Segment Open

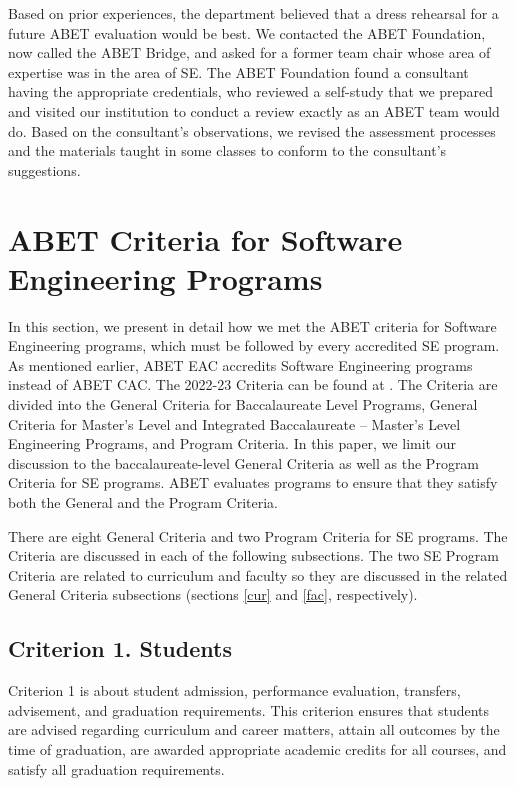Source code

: \documentclass{article}
\begin{document}
Based on prior experiences, the department believed that a dress rehearsal for a future ABET evaluation would be best.  We contacted the ABET Foundation, now called the ABET Bridge, and asked for a former team chair whose area of expertise was in the area of SE.  The ABET Foundation found a consultant having the appropriate credentials, who reviewed a self-study that we prepared and visited our institution to conduct a review exactly as an ABET team would do.  Based on the consultant’s observations, we revised the assessment processes and the materials taught in some classes to conform to the consultant’s suggestions.  

\section{ABET Criteria for Software Engineering Programs}
In this section, we present in detail how we met the ABET criteria for Software Engineering programs, which must be followed by every accredited SE program.   As mentioned earlier, ABET EAC accredits Software Engineering programs instead of ABET CAC.  The 2022-23 Criteria can be found at \cite{abet22}. The Criteria are divided into the General Criteria for Baccalaureate Level Programs, General Criteria for Master’s Level and Integrated Baccalaureate – Master’s Level Engineering Programs, and Program Criteria.  In this paper, we limit our discussion to the baccalaureate-level General Criteria as well as the Program Criteria for SE programs.  ABET evaluates programs to ensure that they satisfy both the General and the Program Criteria.
        
There are eight General Criteria and two Program Criteria for SE programs.  The Criteria are discussed in each of the following subsections.  The two SE Program Criteria are related to curriculum and faculty so they are discussed in the related General Criteria subsections (sections \ref{cur} and \ref{fac}, respectively).

\subsection{Criterion 1. Students}
Criterion 1 is about student admission, performance evaluation, transfers, advisement, and graduation requirements. This criterion ensures that students are advised regarding curriculum and career matters, attain all outcomes by the time of graduation, are awarded appropriate academic credits for all courses, and satisfy all graduation requirements.
\end{document}
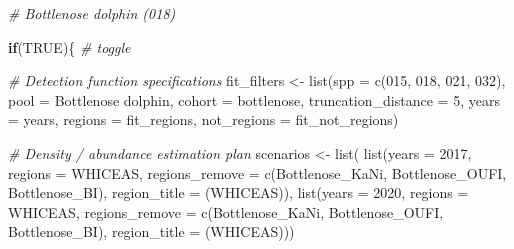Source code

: \documentclass[
]{book}
\newenvironment{Shaded}{\begin{snugshade}}{\end{snugshade}}
\newcommand{\AttributeTok}[1]{\textcolor[rgb]{0.77,0.63,0.00}{#1}}
\newcommand{\CommentTok}[1]{\textcolor[rgb]{0.56,0.35,0.01}{\textit{#1}}}
\newcommand{\ConstantTok}[1]{\textcolor[rgb]{0.00,0.00,0.00}{#1}}
\newcommand{\ControlFlowTok}[1]{\textcolor[rgb]{0.13,0.29,0.53}{\textbf{#1}}}
\newcommand{\DecValTok}[1]{\textcolor[rgb]{0.00,0.00,0.81}{#1}}
\newcommand{\FunctionTok}[1]{\textcolor[rgb]{0.00,0.00,0.00}{#1}}
\newcommand{\NormalTok}[1]{#1}
\newcommand{\OtherTok}[1]{\textcolor[rgb]{0.56,0.35,0.01}{#1}}
\newcommand{\StringTok}[1]{\textcolor[rgb]{0.31,0.60,0.02}{#1}}
\begin{document}
\begin{Shaded}
\begin{Highlighting}[]
\CommentTok{\# Bottlenose dolphin (018)}

\ControlFlowTok{if}\NormalTok{(}\ConstantTok{TRUE}\NormalTok{)\{ }\CommentTok{\# toggle}

  \CommentTok{\# Detection function specifications}
\NormalTok{  fit\_filters }\OtherTok{\textless{}{-}}
    \FunctionTok{list}\NormalTok{(}\AttributeTok{spp =} \FunctionTok{c}\NormalTok{(}\StringTok{\textquotesingle{}015\textquotesingle{}}\NormalTok{, }\StringTok{\textquotesingle{}018\textquotesingle{}}\NormalTok{, }\StringTok{\textquotesingle{}021\textquotesingle{}}\NormalTok{, }\StringTok{\textquotesingle{}032\textquotesingle{}}\NormalTok{),}
         \AttributeTok{pool =} \StringTok{\textquotesingle{}Bottlenose dolphin\textquotesingle{}}\NormalTok{,}
         \AttributeTok{cohort =} \StringTok{\textquotesingle{}bottlenose\textquotesingle{}}\NormalTok{,}
         \AttributeTok{truncation\_distance =} \DecValTok{5}\NormalTok{,}
         \AttributeTok{years =}\NormalTok{ years,}
         \AttributeTok{regions =}\NormalTok{ fit\_regions,}
         \AttributeTok{not\_regions =}\NormalTok{ fit\_not\_regions)}

  \CommentTok{\# Density / abundance estimation plan}
\NormalTok{  scenarios }\OtherTok{\textless{}{-}} \FunctionTok{list}\NormalTok{(}
    \FunctionTok{list}\NormalTok{(}\AttributeTok{years =} \DecValTok{2017}\NormalTok{,}
       \AttributeTok{regions =} \StringTok{\textquotesingle{}WHICEAS\textquotesingle{}}\NormalTok{,}
       \AttributeTok{regions\_remove =} \FunctionTok{c}\NormalTok{(}\StringTok{\textquotesingle{}Bottlenose\_KaNi\textquotesingle{}}\NormalTok{, }\StringTok{\textquotesingle{}Bottlenose\_OUFI\textquotesingle{}}\NormalTok{, }\StringTok{\textquotesingle{}Bottlenose\_BI\textquotesingle{}}\NormalTok{),}
       \AttributeTok{region\_title =} \StringTok{\textquotesingle{}(WHICEAS)\textquotesingle{}}\NormalTok{),}
    \FunctionTok{list}\NormalTok{(}\AttributeTok{years =} \DecValTok{2020}\NormalTok{,}
       \AttributeTok{regions =} \StringTok{\textquotesingle{}WHICEAS\textquotesingle{}}\NormalTok{,}
       \AttributeTok{regions\_remove =} \FunctionTok{c}\NormalTok{(}\StringTok{\textquotesingle{}Bottlenose\_KaNi\textquotesingle{}}\NormalTok{, }\StringTok{\textquotesingle{}Bottlenose\_OUFI\textquotesingle{}}\NormalTok{, }\StringTok{\textquotesingle{}Bottlenose\_BI\textquotesingle{}}\NormalTok{),}
       \AttributeTok{region\_title =} \StringTok{\textquotesingle{}(WHICEAS)\textquotesingle{}}\NormalTok{))}
  

\end{Highlighting}
\end{Shaded}
\end{document}
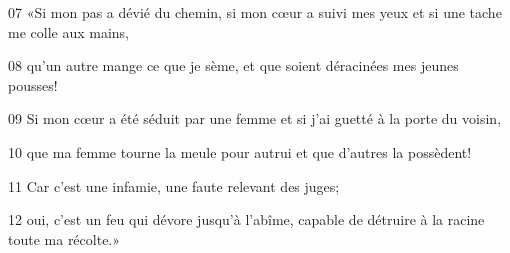 
07 «Si mon pas a dévié du chemin, si mon cœur a suivi mes yeux et si une tache me colle aux mains,

08 qu’un autre mange ce que je sème, et que soient déracinées mes jeunes pousses!

09 Si mon cœur a été séduit par une femme et si j’ai guetté à la porte du voisin,

10 que ma femme tourne la meule pour autrui et que d’autres la possèdent!

11 Car c’est une infamie, une faute relevant des juges;

12 oui, c’est un feu qui dévore jusqu’à l’abîme, capable de détruire à la racine toute ma récolte.»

Segment Closed

▸ Required action: Your answer should copy the listing word for word, with no pictures in it.

▸ Completed exercise:
Source code

: \documentclass{article}
\begin{document}
Based on prior experiences, the department believed that a dress rehearsal for a future ABET evaluation would be best.  We contacted the ABET Foundation, now called the ABET Bridge, and asked for a former team chair whose area of expertise was in the area of SE.  The ABET Foundation found a consultant having the appropriate credentials, who reviewed a self-study that we prepared and visited our institution to conduct a review exactly as an ABET team would do.  Based on the consultant’s observations, we revised the assessment processes and the materials taught in some classes to conform to the consultant’s suggestions.  

\section{ABET Criteria for Software Engineering Programs}
In this section, we present in detail how we met the ABET criteria for Software Engineering programs, which must be followed by every accredited SE program.   As mentioned earlier, ABET EAC accredits Software Engineering programs instead of ABET CAC.  The 2022-23 Criteria can be found at \cite{abet22}. The Criteria are divided into the General Criteria for Baccalaureate Level Programs, General Criteria for Master’s Level and Integrated Baccalaureate – Master’s Level Engineering Programs, and Program Criteria.  In this paper, we limit our discussion to the baccalaureate-level General Criteria as well as the Program Criteria for SE programs.  ABET evaluates programs to ensure that they satisfy both the General and the Program Criteria.
        
There are eight General Criteria and two Program Criteria for SE programs.  The Criteria are discussed in each of the following subsections.  The two SE Program Criteria are related to curriculum and faculty so they are discussed in the related General Criteria subsections (sections \ref{cur} and \ref{fac}, respectively).

\subsection{Criterion 1. Students}
Criterion 1 is about student admission, performance evaluation, transfers, advisement, and graduation requirements. This criterion ensures that students are advised regarding curriculum and career matters, attain all outcomes by the time of graduation, are awarded appropriate academic credits for all courses, and satisfy all graduation requirements.
\end{document}
Source code

: \documentclass[
]{book}
\newenvironment{Shaded}{\begin{snugshade}}{\end{snugshade}}
\newcommand{\AttributeTok}[1]{\textcolor[rgb]{0.77,0.63,0.00}{#1}}
\newcommand{\CommentTok}[1]{\textcolor[rgb]{0.56,0.35,0.01}{\textit{#1}}}
\newcommand{\ConstantTok}[1]{\textcolor[rgb]{0.00,0.00,0.00}{#1}}
\newcommand{\ControlFlowTok}[1]{\textcolor[rgb]{0.13,0.29,0.53}{\textbf{#1}}}
\newcommand{\DecValTok}[1]{\textcolor[rgb]{0.00,0.00,0.81}{#1}}
\newcommand{\FunctionTok}[1]{\textcolor[rgb]{0.00,0.00,0.00}{#1}}
\newcommand{\NormalTok}[1]{#1}
\newcommand{\OtherTok}[1]{\textcolor[rgb]{0.56,0.35,0.01}{#1}}
\newcommand{\StringTok}[1]{\textcolor[rgb]{0.31,0.60,0.02}{#1}}
\begin{document}
\begin{Shaded}
\begin{Highlighting}[]
\CommentTok{\# Bottlenose dolphin (018)}

\ControlFlowTok{if}\NormalTok{(}\ConstantTok{TRUE}\NormalTok{)\{ }\CommentTok{\# toggle}

  \CommentTok{\# Detection function specifications}
\NormalTok{  fit\_filters }\OtherTok{\textless{}{-}}
    \FunctionTok{list}\NormalTok{(}\AttributeTok{spp =} \FunctionTok{c}\NormalTok{(}\StringTok{\textquotesingle{}015\textquotesingle{}}\NormalTok{, }\StringTok{\textquotesingle{}018\textquotesingle{}}\NormalTok{, }\StringTok{\textquotesingle{}021\textquotesingle{}}\NormalTok{, }\StringTok{\textquotesingle{}032\textquotesingle{}}\NormalTok{),}
         \AttributeTok{pool =} \StringTok{\textquotesingle{}Bottlenose dolphin\textquotesingle{}}\NormalTok{,}
         \AttributeTok{cohort =} \StringTok{\textquotesingle{}bottlenose\textquotesingle{}}\NormalTok{,}
         \AttributeTok{truncation\_distance =} \DecValTok{5}\NormalTok{,}
         \AttributeTok{years =}\NormalTok{ years,}
         \AttributeTok{regions =}\NormalTok{ fit\_regions,}
         \AttributeTok{not\_regions =}\NormalTok{ fit\_not\_regions)}

  \CommentTok{\# Density / abundance estimation plan}
\NormalTok{  scenarios }\OtherTok{\textless{}{-}} \FunctionTok{list}\NormalTok{(}
    \FunctionTok{list}\NormalTok{(}\AttributeTok{years =} \DecValTok{2017}\NormalTok{,}
       \AttributeTok{regions =} \StringTok{\textquotesingle{}WHICEAS\textquotesingle{}}\NormalTok{,}
       \AttributeTok{regions\_remove =} \FunctionTok{c}\NormalTok{(}\StringTok{\textquotesingle{}Bottlenose\_KaNi\textquotesingle{}}\NormalTok{, }\StringTok{\textquotesingle{}Bottlenose\_OUFI\textquotesingle{}}\NormalTok{, }\StringTok{\textquotesingle{}Bottlenose\_BI\textquotesingle{}}\NormalTok{),}
       \AttributeTok{region\_title =} \StringTok{\textquotesingle{}(WHICEAS)\textquotesingle{}}\NormalTok{),}
    \FunctionTok{list}\NormalTok{(}\AttributeTok{years =} \DecValTok{2020}\NormalTok{,}
       \AttributeTok{regions =} \StringTok{\textquotesingle{}WHICEAS\textquotesingle{}}\NormalTok{,}
       \AttributeTok{regions\_remove =} \FunctionTok{c}\NormalTok{(}\StringTok{\textquotesingle{}Bottlenose\_KaNi\textquotesingle{}}\NormalTok{, }\StringTok{\textquotesingle{}Bottlenose\_OUFI\textquotesingle{}}\NormalTok{, }\StringTok{\textquotesingle{}Bottlenose\_BI\textquotesingle{}}\NormalTok{),}
       \AttributeTok{region\_title =} \StringTok{\textquotesingle{}(WHICEAS)\textquotesingle{}}\NormalTok{))}
  

\end{Highlighting}
\end{Shaded}
\end{document}
07 «Si mon pas a dévié du chemin, si mon cœur a suivi mes yeux et si une tache me colle aux mains,

08 qu’un autre mange ce que je sème, et que soient déracinées mes jeunes pousses!

09 Si mon cœur a été séduit par une femme et si j’ai guetté à la porte du voisin,

10 que ma femme tourne la meule pour autrui et que d’autres la possèdent!

11 Car c’est une infamie, une faute relevant des juges;

12 oui, c’est un feu qui dévore jusqu’à l’abîme, capable de détruire à la racine toute ma récolte.»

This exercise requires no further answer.